May 16, 2022
The maxim that "high risk, great return" applies to growth funds might make them attractive options for investors who are not planning to retire shortly. Investors often require a level of comfort with risk and the ability to maintain a holding period with a time horizon of five to 10 years. The price-to-earnings (P/E) and price-to-sales (P/S) multiples of the holdings of growth funds are sometimes rather high. The above-average improvements in sales and profits that these firms create are the compensation investors get for making this trade-off.
One of the primary categories of mutual funds and exchange-traded funds is growth funds. Other primary categories include value funds and mix funds (ETFs). They have greater swings in value than funds classified as value or mix. Growth funds are often subdivided into small-cap, mid-cap, and large-cap funds, with funds reflecting each of these three market capitalization categories. Large-cap growth mutual funds are among the most popular mutual funds and account for a significant portion of the overall market share. Large-blend funds are also quite popular among investors since they provide value and growth for their capital. Overseas large-cap growth funds are substantially farther down the rankings in terms of market share.
Because of the possibility of increased value, many investors are interested in purchasing shares in this fund. The process of locating and selecting these stocks requires a significant amount of time and effort from professional fund managers.
As an investor, you need to be aware that growth funds are intended for those who can tolerate a higher level of risk. On the other hand, funds have the potential to see significant growth throughout a lengthy period.
One of the most significant drawbacks of growth funds is their high level of volatility, which manifests itself in the form of equities that experience abrupt increases and decreases in value. For this reason, it is most appropriate for investors with a strong tolerance for risk.
If a growth fund's earnings are more than Rs. 1 lakh and kept for more than a year, the fund is subject to the long-term capital gains tax, sometimes known as the LTCG tax. Despite this, they have a lower overall tax burden than value stock mutual funds.
These funds are subject to a management fee, which means the overall expense ratio of your portfolio will increase as a direct result. In addition, the AMC will make use of a portion of your annual earnings to pay off any outstanding expenses.
A growth fund is managed by a group of knowledgeable industry experts who research and choose companies with strong growth potential on behalf of the investors. The decisions regarding the purchase and sale of stocks are entrusted to the knowledgeable hands of the fund managers. Your involvement will thus be reduced to that of a passive investor due to this development.

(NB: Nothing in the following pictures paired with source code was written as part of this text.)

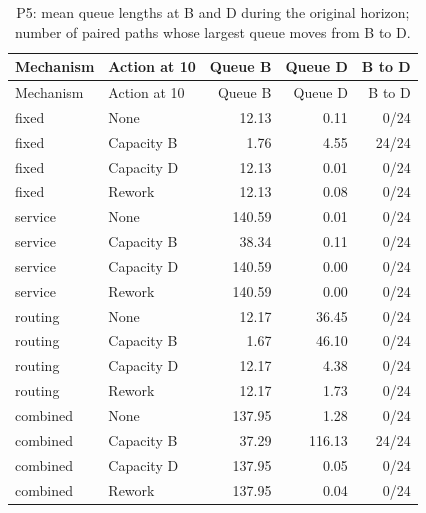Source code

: \begin{longtable}{llrrr}\caption{P5: mean queue lengths at B and D during the original horizon; number of paired paths whose largest queue moves from B to D.}\\\toprule

Mechanism & Action at 10 & Queue B & Queue D & B to D\\\midrule\endfirsthead

\toprule Mechanism & Action at 10 & Queue B & Queue D & B to D\\\midrule\endhead

fixed & None & 12.13 & 0.11 & 0/24\\

fixed & Capacity B & 1.76 & 4.55 & 24/24\\

fixed & Capacity D & 12.13 & 0.01 & 0/24\\

fixed & Rework & 12.13 & 0.08 & 0/24\\

service & None & 140.59 & 0.01 & 0/24\\

service & Capacity B & 38.34 & 0.11 & 0/24\\

service & Capacity D & 140.59 & 0.00 & 0/24\\

service & Rework & 140.59 & 0.00 & 0/24\\

routing & None & 12.17 & 36.45 & 0/24\\

routing & Capacity B & 1.67 & 46.10 & 0/24\\

routing & Capacity D & 12.17 & 4.38 & 0/24\\

routing & Rework & 12.17 & 1.73 & 0/24\\

combined & None & 137.95 & 1.28 & 0/24\\

combined & Capacity B & 37.29 & 116.13 & 24/24\\

combined & Capacity D & 137.95 & 0.05 & 0/24\\

combined & Rework & 137.95 & 0.04 & 0/24\\

\bottomrule\end{longtable}
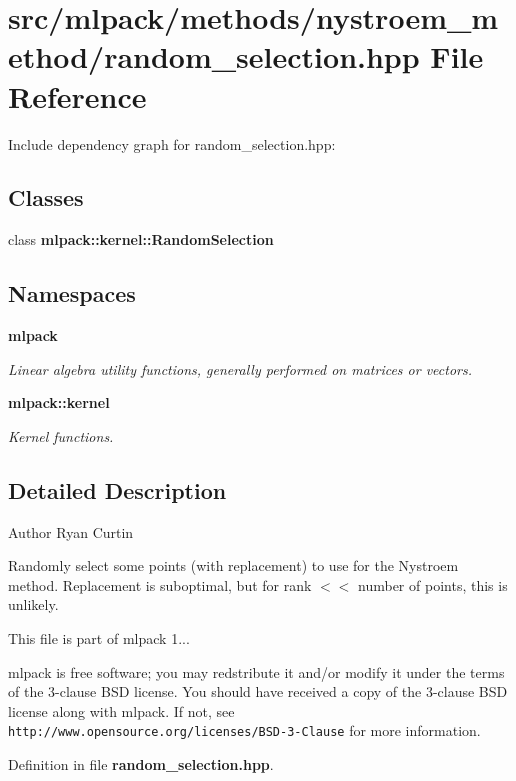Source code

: \section{src/mlpack/methods/nystroem\-\_\-method/random\-\_\-selection.hpp File Reference}
\label{random__selection_8hpp}
Include dependency graph for random\-\_\-selection.\-hpp\-:
\subsection*{Classes}
\begin{DoxyCompactItemize}
\item 
class {\bf mlpack\-::kernel\-::\-Random\-Selection}
\end{DoxyCompactItemize}
\subsection*{Namespaces}
\begin{DoxyCompactItemize}
\item 
{\bf mlpack}
\begin{DoxyCompactList}\small\item\em Linear algebra utility functions, generally performed on matrices or vectors. \end{DoxyCompactList}\item 
{\bf mlpack\-::kernel}
\begin{DoxyCompactList}\small\item\em Kernel functions. \end{DoxyCompactList}\end{DoxyCompactItemize}


\subsection{Detailed Description}
\begin{DoxyAuthor}{Author}
Ryan Curtin
\end{DoxyAuthor}
Randomly select some points (with replacement) to use for the Nystroem method. Replacement is suboptimal, but for rank $<$$<$ number of points, this is unlikely.

This file is part of mlpack 1...

mlpack is free software; you may redstribute it and/or modify it under the terms of the 3-\/clause B\-S\-D license. You should have received a copy of the 3-\/clause B\-S\-D license along with mlpack. If not, see {\tt http\-://www.\-opensource.\-org/licenses/\-B\-S\-D-\/3-\/\-Clause} for more information. 

Definition in file {\bf random\-\_\-selection.\-hpp}.

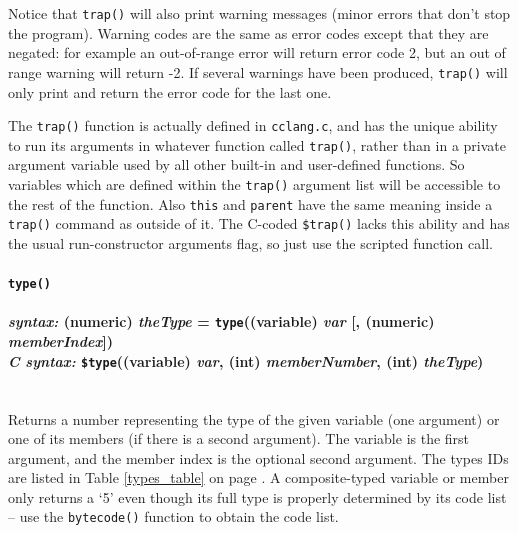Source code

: \documentclass{article}
\begin{document}
\noindent Notice that \verb#trap()# will also print warning messages (minor errors that don't stop the program).  Warning codes are the same as error codes except that they are negated:  for example an out-of-range error will return error code 2, but an out of range warning will return -2.  If several warnings have been produced, \verb#trap()# will only print and return the error code for the last one.

The \verb#trap()# function is actually defined in \verb#cclang.c#, and has the unique ability to run its arguments in whatever function called \verb#trap()#, rather than in a private argument variable used by all other built-in and user-defined functions.  So variables which are defined within the \verb#trap()# argument list will be accessible to the rest of the function.  Also \verb#this# and \verb#parent# have the same meaning inside a \verb#trap()# command as outside of it.  The C-coded \verb#$trap()# lacks this ability and has the usual run-constructor arguments flag, so just use the scripted function call.







\paragraph{\texttt{type()}\\\\
\normalfont \emph{syntax: } (numeric) \emph{theType} = \texttt{type}((variable) \emph{var} [, (numeric) \emph{memberIndex}])\\
\normalfont \emph{C syntax: } \texttt{\$type}((variable) \emph{var}, (int) \emph{memberNumber},  (int) \emph{theType})\\\\}

Returns a number representing the type of the given variable (one argument) or one of its members (if there is a second argument).  The variable is the first argument, and the member index is the optional second argument.  The types IDs are listed in Table \ref{types_table} on page \pageref{types_table}.  A composite-typed variable or member only returns a `5' even though its full type is properly determined by its code list -- use the \verb#bytecode()# function to obtain the code list.\\
\end{document}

A mutual fund's portfolio may benefit from increased diversity if it has a variety of growth companies. As a result, it lowers the total risk associated with the largest growth fund. The Growth Fund of America (AGTHX), which American Funds manage, is considered one of the most prominent growth funds. Despite the volatility in the market, this mutual fund has over $253 billion in assets under management (AUM) as of March 2022, and the stock price has increased by 10 percent over the last year. As of the 28th of February in 2022, the fund has generated an annual return of 14.28 percent on average during the last ten years.
The Growth Fund of America's biggest investment is in Tesla, accounting for 7.1 percent of the fund's total assets. With a weight of 34.9 percent, the technology sector is the one that carries the most importance. Stocks in consumer discretionary companies come in a close second, accounting for 24.3 percent of total assets. Growth funds often hold a significant portion of their assets in technology companies. Technology companies fulfill all of the requirements for growth funds thanks to their strong growth rate and high P/E and P/S ratios.
Over the last ten years, growth funds have comprised most of the top-performing large-company stock funds. For instance, the Morgan Stanley Multi Cap Growth A (CPOAX) fund has generated an annualized return of 23.3 percent over the last ten years, making it the highest performing large-company stock fund. At the moment, Snowflake, Inc. (SNOW), Cloudflare, Inc. (NET), and The Trade Desk are the three largest assets the company has (TTD).